Ecco la testimonianza di Emiliano:

Incontriamo una famiglia cattolica di rifugiati siriani che viveva a Mosul, la cui figlia maggiore, che parla inglese, ci racconta la loro lunga storia. Tutto è iniziato con un ultimatum: “entro 2 giorni dovete scappare, lasciare tutto”; altrimenti la guerra li avrebbe travolti ed il finale si conosce già quale potrebbe essere stato. Hanno lasciato tutto: casa, parenti, amici, sicurezze, stabilità e forse anche il loro futuro. Perché “forse”? La loro è una vita sospesa da più di 5 anni, hanno lasciato l’orrore della guerra, per avere ancora vita da vivere. Ma a che prezzo?

Risiedono in Turchia, esattamente ad Istanbul, sono dei rifugiati, ma come tali il governo impone loro di non lavorare e a quel punto ti chiedi come poter vivere, come mantenerti. Il padre ha 53 anni circa e non può lavorare ed il governo non permette ai figli di poter frequentare la scuola. Rakma, la sorella maggiore, 21 anni, ci racconta che è l’unica a poter lavorare per mantenere la famiglia, poiché conosce 3 lingue. Le chiediamo di raccontarci un po’ del suo lavoro: lavora circa 12 ore al giorno e la sua paga è di 250€ al mese… Chiediamo anche se è contenta di questo lavoro, e lei, sorridendo, dice di no; questi soldi infatti sono pochi e bastano a poter pagare solo l’affitto, inoltre la paura più grande è suscitata dai continui blitz della polizia turca che se la scoprisse a lavorare l’arresterebbe e la riporterebbe indietro. Per fortuna che ci sono una nonna in America ed una zia in Francia che ogni due mesi inviano soldi per poter andare avanti.

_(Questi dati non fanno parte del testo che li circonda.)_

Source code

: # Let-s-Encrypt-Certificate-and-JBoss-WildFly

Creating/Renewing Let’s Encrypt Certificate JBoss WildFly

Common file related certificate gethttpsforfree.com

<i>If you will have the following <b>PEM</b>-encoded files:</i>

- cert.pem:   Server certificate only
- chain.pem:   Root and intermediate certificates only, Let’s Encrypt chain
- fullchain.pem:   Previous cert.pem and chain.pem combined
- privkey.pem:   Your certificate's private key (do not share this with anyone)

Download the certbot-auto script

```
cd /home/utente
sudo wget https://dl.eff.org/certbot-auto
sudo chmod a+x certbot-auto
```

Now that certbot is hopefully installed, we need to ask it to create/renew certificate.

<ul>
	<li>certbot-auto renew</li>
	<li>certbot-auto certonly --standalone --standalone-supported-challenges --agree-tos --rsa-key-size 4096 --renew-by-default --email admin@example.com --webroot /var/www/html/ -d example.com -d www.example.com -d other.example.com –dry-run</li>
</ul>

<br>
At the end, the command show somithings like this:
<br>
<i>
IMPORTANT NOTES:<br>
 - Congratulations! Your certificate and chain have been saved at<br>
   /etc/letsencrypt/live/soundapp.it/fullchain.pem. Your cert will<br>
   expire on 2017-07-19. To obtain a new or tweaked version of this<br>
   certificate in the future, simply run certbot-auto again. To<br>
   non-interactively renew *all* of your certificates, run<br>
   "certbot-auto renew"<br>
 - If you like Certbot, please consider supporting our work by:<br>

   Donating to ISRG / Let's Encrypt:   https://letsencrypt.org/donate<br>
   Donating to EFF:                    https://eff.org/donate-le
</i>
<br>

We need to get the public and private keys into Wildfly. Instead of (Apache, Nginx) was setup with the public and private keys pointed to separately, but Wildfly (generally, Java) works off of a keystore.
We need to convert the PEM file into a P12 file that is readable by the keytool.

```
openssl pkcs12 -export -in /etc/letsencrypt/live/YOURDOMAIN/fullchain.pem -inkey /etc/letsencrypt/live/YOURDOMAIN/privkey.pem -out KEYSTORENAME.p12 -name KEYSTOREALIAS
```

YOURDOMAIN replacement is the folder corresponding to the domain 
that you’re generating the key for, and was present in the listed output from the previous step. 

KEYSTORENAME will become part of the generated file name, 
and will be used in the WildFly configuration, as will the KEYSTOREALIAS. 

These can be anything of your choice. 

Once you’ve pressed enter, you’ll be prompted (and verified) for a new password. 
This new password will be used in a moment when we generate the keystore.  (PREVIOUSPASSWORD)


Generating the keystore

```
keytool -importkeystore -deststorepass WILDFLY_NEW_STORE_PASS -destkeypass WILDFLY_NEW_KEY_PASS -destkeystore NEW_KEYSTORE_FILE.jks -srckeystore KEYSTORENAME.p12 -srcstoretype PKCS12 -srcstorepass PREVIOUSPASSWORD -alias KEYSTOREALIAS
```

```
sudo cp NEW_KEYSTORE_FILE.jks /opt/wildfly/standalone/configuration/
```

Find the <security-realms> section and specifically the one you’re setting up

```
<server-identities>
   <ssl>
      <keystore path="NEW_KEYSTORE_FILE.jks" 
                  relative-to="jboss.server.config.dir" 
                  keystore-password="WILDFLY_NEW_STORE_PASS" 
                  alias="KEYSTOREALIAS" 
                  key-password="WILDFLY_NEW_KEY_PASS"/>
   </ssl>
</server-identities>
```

Quindi “siete sereni”? Lei risponde: «Quello di cui noi abbiamo bisogno non sono i soldi o i vestiti; per fortuna per quelli arriva la provvidenza. Quello di cui abbiamo bisogno sono la libertà e la dignità, come persone, di poter lavorare ed avere una vita normale. Vorrei che i miei fratelli potessero studiare, io vorrei iscrivermi alla facoltà di psicologia, ma non mi è permesso in quella pubblica; per la privata neanche a pensarci! Oltre a non avere i soldi, devo lavorare per poter mantenere la mia famiglia. Da anni siamo in lista d’attesa per un resettlement, mah… chissà quando arriverà».

La mamma ci prepara una torta molto buona, sono accoglienti, una famiglia normale, unita… che prega e spera in un futuro migliore. Nel frattempo in città la presenza dei padri Salesiani, attraverso l’oratorio, è l’unica possibilità di aggregazione per poter essere sostenuti, vivere la fede, imparare un po’ la lingua… e cosa più importante: non sentirsi soli. Ogni giorno i fratelli della Caritas turca li incontrano, c’è un’amicizia e cercano loro di non far mancare nulla.

Bene, è arrivato il momento di salutarci e Rakma ci dice: «Sicuramente adesso parlerete del vostro incontro alle persone di vostra conoscenza, vi prego non lasciate che tutto finisca lì, rimaniamo in contatto, per noi questo pomeriggio è stato importante per non sentirci soli». Come rimanere impassibili al momento del concedo? Un nodo alla gola prende il sopravvento e le uniche parole che riesco a dire solo: «I will pray for you and your family, God bless you Rakma».

Certamente la presenza più bella della Chiesa, vicino ai fratelli profughi, è quella del Nunzio Apostolico. Mi ha colpito molto, uomo di cuore, con un volto luminoso e quando celebrava insieme ai pochi fratelli cattolici presenti, notavo come si immergeva nella preghiera, quella linfa importante che fa diventare anime elette, anime, mani, cuore e mente che agiscono con il cuore di Dio. Lui ha già parlato con un suo amico Vescovo in Michigan, il quale vorrebbe prendere 500/600 profughi e portarli in America per aiutarli, ma al momento le politiche attuali hanno chiuso le frontiere e i cuori.

Una cosa mi colpisce delle parole del Nunzio, lui diceva: «Sapete cosa soffrono i profughi cristiani Siriani? Il sentirsi dimenticati dai loro fratelli europei, questo è il dolore più grande che portano; quando li incontro cerco di portare loro speranza e calore umano».